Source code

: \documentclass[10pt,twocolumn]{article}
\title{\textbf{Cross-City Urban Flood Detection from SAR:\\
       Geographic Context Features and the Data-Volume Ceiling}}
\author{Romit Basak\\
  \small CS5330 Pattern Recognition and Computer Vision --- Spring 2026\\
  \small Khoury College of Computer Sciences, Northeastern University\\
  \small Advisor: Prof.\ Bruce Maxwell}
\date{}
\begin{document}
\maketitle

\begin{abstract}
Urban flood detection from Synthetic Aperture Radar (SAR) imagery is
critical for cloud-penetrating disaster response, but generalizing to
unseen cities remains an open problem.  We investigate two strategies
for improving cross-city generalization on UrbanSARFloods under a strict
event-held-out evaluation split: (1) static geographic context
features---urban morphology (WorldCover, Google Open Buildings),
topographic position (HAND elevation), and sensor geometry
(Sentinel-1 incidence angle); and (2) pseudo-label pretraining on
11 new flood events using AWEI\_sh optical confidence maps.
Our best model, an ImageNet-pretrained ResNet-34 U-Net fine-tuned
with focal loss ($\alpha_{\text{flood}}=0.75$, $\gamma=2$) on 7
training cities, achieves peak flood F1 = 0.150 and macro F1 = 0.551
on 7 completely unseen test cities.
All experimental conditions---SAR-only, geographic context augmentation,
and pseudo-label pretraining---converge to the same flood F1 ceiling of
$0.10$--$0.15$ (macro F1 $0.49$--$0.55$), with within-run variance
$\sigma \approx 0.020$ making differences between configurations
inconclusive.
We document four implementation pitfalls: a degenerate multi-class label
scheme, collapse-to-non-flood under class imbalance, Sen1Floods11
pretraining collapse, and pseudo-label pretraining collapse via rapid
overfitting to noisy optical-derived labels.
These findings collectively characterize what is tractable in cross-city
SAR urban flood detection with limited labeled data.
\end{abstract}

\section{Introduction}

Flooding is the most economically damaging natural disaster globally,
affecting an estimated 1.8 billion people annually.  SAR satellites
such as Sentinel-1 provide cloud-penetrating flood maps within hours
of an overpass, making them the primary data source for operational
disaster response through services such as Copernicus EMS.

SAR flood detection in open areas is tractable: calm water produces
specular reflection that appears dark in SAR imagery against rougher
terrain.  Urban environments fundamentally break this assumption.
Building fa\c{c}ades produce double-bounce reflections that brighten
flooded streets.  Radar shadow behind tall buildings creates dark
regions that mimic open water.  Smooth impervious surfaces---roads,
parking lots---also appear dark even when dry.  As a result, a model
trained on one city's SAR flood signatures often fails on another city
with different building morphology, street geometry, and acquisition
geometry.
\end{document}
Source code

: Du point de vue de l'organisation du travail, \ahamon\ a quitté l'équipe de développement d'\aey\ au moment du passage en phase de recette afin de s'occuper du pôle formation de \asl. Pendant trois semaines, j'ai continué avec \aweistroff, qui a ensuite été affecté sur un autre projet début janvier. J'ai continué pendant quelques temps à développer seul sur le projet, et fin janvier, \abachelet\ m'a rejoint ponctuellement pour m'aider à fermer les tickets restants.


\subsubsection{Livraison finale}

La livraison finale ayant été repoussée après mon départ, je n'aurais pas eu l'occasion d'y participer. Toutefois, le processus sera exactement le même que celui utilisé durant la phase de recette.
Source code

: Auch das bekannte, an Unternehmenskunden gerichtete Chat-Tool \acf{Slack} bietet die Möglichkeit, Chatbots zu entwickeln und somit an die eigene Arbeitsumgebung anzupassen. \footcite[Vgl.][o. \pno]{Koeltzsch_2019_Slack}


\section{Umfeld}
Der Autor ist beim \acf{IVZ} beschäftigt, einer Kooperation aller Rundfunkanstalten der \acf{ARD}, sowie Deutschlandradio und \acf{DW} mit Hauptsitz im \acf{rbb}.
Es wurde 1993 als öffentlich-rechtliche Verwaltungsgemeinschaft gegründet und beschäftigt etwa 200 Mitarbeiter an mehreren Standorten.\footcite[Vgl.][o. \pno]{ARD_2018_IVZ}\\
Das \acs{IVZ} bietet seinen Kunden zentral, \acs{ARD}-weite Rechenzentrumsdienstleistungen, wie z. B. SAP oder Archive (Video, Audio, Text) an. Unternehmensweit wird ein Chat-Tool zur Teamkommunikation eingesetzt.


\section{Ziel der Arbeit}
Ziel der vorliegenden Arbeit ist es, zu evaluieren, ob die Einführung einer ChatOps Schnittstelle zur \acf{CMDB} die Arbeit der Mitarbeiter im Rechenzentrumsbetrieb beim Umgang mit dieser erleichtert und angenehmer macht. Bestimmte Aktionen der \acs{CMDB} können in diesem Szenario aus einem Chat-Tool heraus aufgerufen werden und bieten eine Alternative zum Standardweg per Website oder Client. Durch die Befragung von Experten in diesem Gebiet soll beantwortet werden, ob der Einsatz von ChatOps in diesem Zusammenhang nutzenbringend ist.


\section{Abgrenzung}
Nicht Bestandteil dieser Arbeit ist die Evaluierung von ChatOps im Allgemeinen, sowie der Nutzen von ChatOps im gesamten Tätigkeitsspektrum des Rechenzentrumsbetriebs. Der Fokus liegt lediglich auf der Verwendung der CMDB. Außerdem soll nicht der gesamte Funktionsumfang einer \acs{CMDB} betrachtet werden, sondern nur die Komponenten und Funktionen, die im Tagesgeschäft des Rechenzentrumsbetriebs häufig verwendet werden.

=== WHAT YOU WILL DO ===
Look through the material above and print exactly the lines from the one containing "regions that mimic" to the one containing "Es wurde 1993", both included, and nothing more.

=== WRITTEN ANSWER ===
regions that mimic open water.  Smooth impervious surfaces---roads,
parking lots---also appear dark even when dry.  As a result, a model
trained on one city's SAR flood signatures often fails on another city
with different building morphology, street geometry, and acquisition
geometry.
\end{document}
Source code

: Du point de vue de l'organisation du travail, \ahamon\ a quitté l'équipe de développement d'\aey\ au moment du passage en phase de recette afin de s'occuper du pôle formation de \asl. Pendant trois semaines, j'ai continué avec \aweistroff, qui a ensuite été affecté sur un autre projet début janvier. J'ai continué pendant quelques temps à développer seul sur le projet, et fin janvier, \abachelet\ m'a rejoint ponctuellement pour m'aider à fermer les tickets restants.


\subsubsection{Livraison finale}

La livraison finale ayant été repoussée après mon départ, je n'aurais pas eu l'occasion d'y participer. Toutefois, le processus sera exactement le même que celui utilisé durant la phase de recette.
Source code

: Auch das bekannte, an Unternehmenskunden gerichtete Chat-Tool \acf{Slack} bietet die Möglichkeit, Chatbots zu entwickeln und somit an die eigene Arbeitsumgebung anzupassen. \footcite[Vgl.][o. \pno]{Koeltzsch_2019_Slack}


\section{Umfeld}
Der Autor ist beim \acf{IVZ} beschäftigt, einer Kooperation aller Rundfunkanstalten der \acf{ARD}, sowie Deutschlandradio und \acf{DW} mit Hauptsitz im \acf{rbb}.
Es wurde 1993 als öffentlich-rechtliche Verwaltungsgemeinschaft gegründet und beschäftigt etwa 200 Mitarbeiter an mehreren Standorten.\footcite[Vgl.][o. \pno]{ARD_2018_IVZ}\\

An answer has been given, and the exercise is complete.